入眠前にラベンダーなどのアロマを嗅いでリラックスさせる

色々なアロマを入眠前に提示し、睡眠ポリグラフ記録などを用いて実験したところ、次のような睡眠促進効果の有り無しが報告されました。
・ラベンダー
→徐波睡眠(睡眠前半の深い睡眠)が増え、熟眠感が高まったことや、中等度の不眠傾向者のうちの半数で不眠傾向が改善した。

  • セドロール
    →入眠潜時と中途覚醒の短縮、睡眠効率の向上をもたらした。
  • ヘリオトロピン
    →入眠潜時の短縮、睡眠効率の向上、睡眠段階4(深い睡眠)を増加させた。
  • ミント、ジャスミン、柑橘類、シナモン、ペパーミント
    →睡眠促進よりも、覚醒作用を及ぼす

ただ、睡眠中は嗅覚が著しく低下するにも関わらず、睡眠改善効果が認められていることから、香りが睡眠に直接的に影響を及ぼしているというよりも、就床時に生じた快適な気分の喚起や鎮静作用による間接的な効果のほうが大きいと考えられています。
つまり同じ香りでも睡眠の質への影響は個人差があるということを覚えておきましょう。

関連ブログ

寝付けない時のアロマテラピー

睡眠時にはリラックス効果のあるパジャマを着用しましょう

普段着と違い、ゆったりとしたパジャマを着ることで体への締め付けがなく、血の巡りを良くすることで、脳も体もリラックスできます。
また、直接肌に触れるパジャマは自分の好みの肌触りが心地よいものを選ぶことで、触覚を通じて脳へリラックスを与えることで、スムーズに副交感神経を優位にし、質の高い睡眠につながります。
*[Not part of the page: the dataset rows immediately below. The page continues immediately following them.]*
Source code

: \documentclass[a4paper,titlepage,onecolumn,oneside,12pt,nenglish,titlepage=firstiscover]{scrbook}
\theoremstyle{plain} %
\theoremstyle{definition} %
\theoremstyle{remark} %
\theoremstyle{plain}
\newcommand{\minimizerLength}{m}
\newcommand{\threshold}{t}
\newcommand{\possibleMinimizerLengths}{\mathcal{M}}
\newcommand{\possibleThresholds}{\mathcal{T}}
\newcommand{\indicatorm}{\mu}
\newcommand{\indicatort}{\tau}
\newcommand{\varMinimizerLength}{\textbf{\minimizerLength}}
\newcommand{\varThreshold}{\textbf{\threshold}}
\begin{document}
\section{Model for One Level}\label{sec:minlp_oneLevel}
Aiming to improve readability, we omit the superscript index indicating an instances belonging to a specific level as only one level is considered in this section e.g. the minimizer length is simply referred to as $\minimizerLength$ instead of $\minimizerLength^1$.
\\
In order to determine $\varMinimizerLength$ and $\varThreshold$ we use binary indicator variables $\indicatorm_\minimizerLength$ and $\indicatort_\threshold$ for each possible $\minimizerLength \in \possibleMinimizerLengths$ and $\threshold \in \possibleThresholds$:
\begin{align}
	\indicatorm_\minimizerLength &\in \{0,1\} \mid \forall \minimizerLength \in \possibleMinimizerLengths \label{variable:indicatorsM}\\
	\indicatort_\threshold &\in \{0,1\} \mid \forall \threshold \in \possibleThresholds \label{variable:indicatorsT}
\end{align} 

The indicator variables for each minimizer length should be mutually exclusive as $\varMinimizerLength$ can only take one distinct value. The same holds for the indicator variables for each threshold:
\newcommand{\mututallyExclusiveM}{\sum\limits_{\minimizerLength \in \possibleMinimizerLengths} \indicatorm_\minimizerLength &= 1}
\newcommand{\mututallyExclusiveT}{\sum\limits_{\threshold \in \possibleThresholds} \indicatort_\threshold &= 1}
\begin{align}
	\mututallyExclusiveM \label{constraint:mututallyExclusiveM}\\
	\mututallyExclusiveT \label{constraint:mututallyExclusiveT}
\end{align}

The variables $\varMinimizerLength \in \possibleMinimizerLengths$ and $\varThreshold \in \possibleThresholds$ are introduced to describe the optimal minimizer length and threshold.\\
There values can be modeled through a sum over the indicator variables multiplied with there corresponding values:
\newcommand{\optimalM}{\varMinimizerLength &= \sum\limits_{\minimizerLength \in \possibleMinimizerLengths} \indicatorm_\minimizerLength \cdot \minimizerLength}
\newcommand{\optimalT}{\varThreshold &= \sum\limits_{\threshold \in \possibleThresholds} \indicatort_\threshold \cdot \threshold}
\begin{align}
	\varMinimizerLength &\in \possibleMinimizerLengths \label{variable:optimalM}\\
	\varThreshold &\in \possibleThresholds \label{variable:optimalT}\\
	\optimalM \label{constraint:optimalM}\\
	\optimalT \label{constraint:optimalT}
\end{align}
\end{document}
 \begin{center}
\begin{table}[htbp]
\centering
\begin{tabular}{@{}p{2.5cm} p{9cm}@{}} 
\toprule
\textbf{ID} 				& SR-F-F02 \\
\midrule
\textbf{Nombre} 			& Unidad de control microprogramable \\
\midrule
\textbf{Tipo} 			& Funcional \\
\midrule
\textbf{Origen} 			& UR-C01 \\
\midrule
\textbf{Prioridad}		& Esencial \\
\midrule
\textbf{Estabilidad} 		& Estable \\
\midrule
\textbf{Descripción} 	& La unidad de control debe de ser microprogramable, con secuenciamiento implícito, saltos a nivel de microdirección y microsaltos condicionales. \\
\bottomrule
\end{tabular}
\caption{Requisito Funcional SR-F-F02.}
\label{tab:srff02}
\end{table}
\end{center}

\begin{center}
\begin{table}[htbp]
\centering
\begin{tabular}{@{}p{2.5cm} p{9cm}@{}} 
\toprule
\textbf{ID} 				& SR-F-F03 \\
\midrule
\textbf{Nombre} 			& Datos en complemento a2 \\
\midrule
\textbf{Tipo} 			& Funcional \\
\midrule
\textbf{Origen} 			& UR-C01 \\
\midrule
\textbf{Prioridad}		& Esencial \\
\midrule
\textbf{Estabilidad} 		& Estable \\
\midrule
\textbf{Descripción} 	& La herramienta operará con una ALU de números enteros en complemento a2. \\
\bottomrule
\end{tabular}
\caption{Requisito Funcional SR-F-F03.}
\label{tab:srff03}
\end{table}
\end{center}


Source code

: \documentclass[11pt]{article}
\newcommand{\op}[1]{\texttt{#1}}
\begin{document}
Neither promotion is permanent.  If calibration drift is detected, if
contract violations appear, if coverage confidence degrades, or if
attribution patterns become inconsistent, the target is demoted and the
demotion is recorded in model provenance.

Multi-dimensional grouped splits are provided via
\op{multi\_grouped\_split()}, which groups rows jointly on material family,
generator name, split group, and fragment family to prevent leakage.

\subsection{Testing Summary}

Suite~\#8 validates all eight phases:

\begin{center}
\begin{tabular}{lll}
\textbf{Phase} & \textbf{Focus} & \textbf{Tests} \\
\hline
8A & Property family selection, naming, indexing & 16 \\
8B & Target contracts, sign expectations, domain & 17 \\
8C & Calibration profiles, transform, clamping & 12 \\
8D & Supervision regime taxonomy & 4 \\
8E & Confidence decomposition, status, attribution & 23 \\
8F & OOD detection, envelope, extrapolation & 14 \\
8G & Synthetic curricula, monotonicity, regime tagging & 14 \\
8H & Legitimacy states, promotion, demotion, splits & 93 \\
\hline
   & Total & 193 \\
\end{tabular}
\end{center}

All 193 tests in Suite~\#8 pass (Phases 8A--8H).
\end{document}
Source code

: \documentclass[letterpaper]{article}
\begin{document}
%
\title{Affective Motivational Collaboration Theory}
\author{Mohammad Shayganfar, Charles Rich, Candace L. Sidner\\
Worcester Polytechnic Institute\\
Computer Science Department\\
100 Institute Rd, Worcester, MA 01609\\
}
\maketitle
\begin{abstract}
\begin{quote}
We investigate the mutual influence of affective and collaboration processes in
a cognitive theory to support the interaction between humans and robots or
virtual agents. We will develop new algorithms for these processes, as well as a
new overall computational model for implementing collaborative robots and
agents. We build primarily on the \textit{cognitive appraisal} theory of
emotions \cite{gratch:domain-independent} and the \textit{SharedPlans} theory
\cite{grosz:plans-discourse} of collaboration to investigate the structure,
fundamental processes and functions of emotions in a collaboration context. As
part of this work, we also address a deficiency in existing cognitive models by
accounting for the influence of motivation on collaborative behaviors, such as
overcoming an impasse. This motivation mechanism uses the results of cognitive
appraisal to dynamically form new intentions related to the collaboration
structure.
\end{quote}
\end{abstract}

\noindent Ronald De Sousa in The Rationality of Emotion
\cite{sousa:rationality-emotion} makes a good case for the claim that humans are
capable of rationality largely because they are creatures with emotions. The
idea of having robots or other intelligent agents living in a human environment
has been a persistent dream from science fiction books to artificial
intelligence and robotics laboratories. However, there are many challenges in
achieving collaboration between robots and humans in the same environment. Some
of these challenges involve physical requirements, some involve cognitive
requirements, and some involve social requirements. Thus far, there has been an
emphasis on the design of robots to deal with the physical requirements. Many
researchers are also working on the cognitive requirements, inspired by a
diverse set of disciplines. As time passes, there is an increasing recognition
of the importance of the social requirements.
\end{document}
寝るまでの起きている時間を長くすることで深い睡眠が長くなります

睡眠前半の深い睡眠(徐波睡眠)の長さは、睡眠をとるまでの覚醒時間が長いほど長くなり、覚醒時間が短いほど短くなります。これは長時間の覚醒によって、睡眠物質が蓄積してくるためと考えられています。
徹夜したあとは徐波睡眠が長くなり、逆に昼寝をすると夜眠れなくなるのは徐波睡眠が短くなってしまうためです。
ですので、日中の昼寝や仮眠を控えることで深い睡眠を発生させることにつながります。
ちなみに、昼食後の眠気などをなくすためにどうしても昼寝をしたい場合は、15時までにとり、20~30分以内に抑えることで、夜の睡眠に影響がでないようにしましょう。

日中の適度な疲労感が深い睡眠を発生させます

私たちには常に一定量の睡眠を確保しようとする恒常性維持機構(ホメオスタシス)を備えており、疲労や生体の損傷回復と深く関連しています。
つまり、日中の活動による疲労を回復させようと、睡眠の質・量を自動的に制御するメカニズムをもっています。
仕事や運動、勉強などで適度に脳と体を疲労させることで、深い睡眠である徐波睡眠を増やし、睡眠の質を高めることができます。